■ Records for the exercise ■
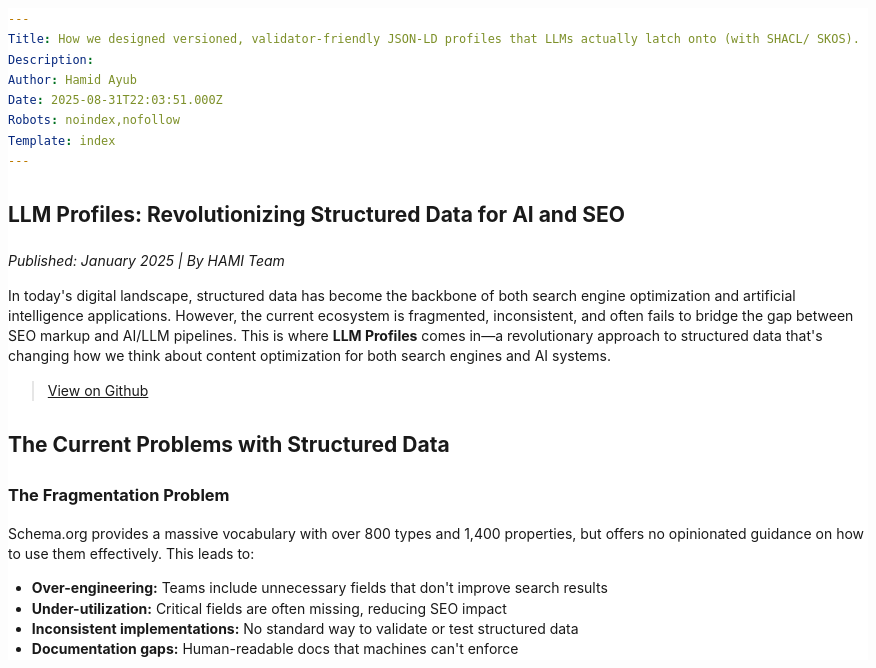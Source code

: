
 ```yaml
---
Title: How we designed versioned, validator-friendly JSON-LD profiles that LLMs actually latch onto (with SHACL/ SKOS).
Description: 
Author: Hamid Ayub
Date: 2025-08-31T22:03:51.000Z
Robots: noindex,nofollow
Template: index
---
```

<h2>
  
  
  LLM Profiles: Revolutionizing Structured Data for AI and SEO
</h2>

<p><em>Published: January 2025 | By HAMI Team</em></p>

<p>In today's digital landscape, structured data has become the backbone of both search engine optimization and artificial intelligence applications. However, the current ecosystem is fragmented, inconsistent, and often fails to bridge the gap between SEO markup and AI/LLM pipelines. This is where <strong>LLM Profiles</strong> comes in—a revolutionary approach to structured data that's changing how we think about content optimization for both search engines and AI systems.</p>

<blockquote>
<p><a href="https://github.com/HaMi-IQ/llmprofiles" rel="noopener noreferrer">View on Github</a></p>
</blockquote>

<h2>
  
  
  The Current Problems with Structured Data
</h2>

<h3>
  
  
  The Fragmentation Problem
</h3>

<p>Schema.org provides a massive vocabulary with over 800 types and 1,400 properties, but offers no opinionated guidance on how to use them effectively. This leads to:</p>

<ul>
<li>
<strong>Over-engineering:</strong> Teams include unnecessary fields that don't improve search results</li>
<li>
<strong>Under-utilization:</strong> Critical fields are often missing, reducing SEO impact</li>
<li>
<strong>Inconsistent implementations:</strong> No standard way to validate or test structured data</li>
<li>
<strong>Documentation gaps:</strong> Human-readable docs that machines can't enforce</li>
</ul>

---

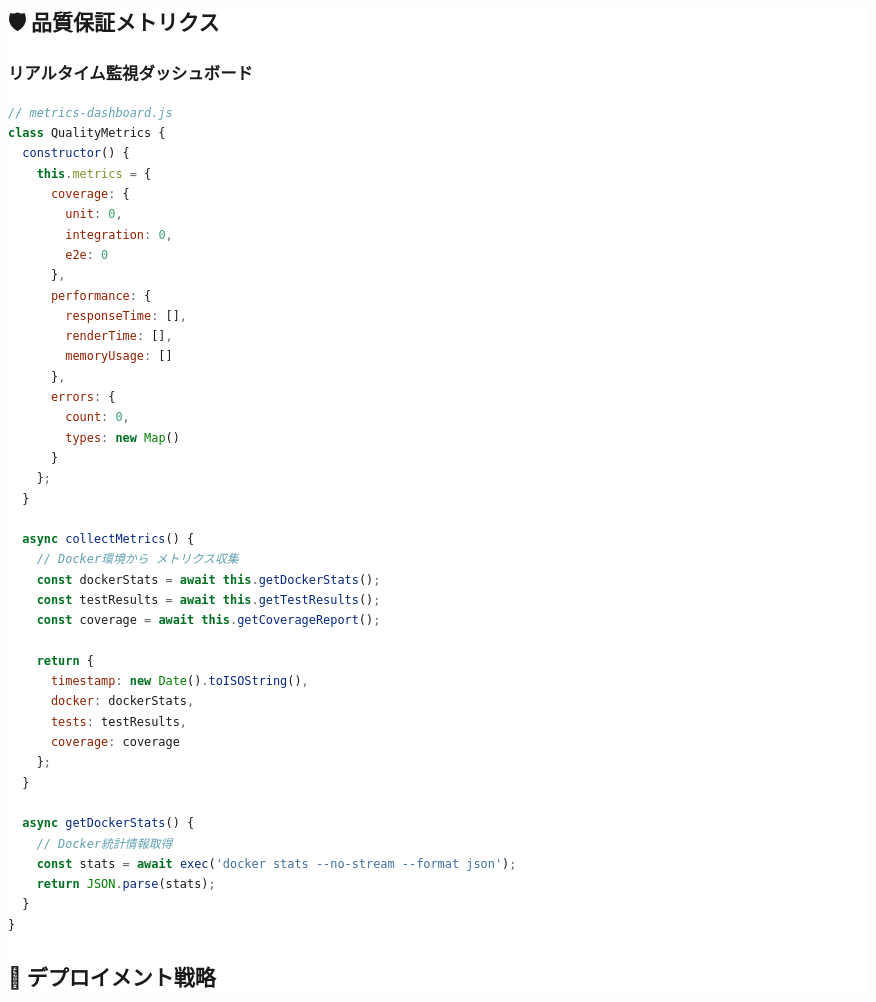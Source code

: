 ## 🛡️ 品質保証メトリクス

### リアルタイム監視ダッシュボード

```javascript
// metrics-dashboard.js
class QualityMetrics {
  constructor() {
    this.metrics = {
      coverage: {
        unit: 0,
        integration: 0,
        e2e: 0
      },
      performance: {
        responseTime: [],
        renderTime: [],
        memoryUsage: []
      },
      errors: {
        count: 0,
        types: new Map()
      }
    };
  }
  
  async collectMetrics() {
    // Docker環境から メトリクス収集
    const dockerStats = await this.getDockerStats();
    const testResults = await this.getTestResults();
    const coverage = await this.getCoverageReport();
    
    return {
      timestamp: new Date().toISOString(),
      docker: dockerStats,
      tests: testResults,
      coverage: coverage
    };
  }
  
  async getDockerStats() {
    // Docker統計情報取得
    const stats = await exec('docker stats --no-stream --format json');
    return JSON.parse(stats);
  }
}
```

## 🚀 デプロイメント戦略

* * *

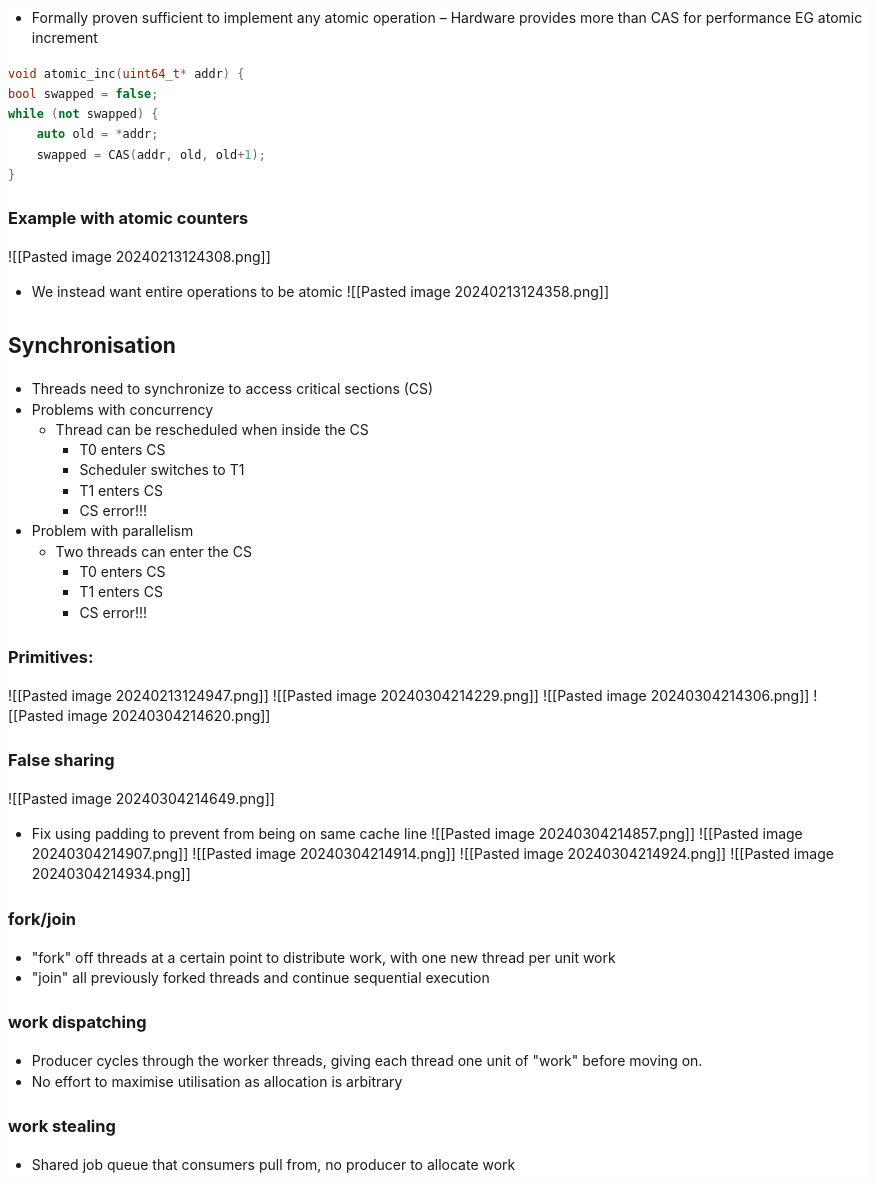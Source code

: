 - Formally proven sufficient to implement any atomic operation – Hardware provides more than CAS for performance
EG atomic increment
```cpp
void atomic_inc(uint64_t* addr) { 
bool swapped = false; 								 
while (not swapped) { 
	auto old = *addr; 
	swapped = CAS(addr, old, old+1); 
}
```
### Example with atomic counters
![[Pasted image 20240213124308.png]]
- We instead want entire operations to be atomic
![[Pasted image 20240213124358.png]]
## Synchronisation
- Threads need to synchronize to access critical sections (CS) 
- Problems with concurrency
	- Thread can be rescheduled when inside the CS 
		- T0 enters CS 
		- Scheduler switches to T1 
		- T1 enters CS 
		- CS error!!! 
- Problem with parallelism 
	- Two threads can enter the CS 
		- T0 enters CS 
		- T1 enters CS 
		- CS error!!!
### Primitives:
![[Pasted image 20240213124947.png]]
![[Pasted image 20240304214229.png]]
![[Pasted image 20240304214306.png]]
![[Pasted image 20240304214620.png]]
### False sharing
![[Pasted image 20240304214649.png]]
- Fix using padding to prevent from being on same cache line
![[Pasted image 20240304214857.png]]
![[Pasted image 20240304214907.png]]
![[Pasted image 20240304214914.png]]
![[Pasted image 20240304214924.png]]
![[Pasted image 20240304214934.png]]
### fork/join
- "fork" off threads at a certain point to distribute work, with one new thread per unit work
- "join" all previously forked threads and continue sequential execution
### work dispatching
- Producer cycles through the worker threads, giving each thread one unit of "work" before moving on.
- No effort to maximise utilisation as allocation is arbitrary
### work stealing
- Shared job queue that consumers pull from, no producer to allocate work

■ What to produce ■
Go through the entries and report every line with the string "join".

■ Output below ■
### fork/join
- "join" all previously forked threads and continue sequential execution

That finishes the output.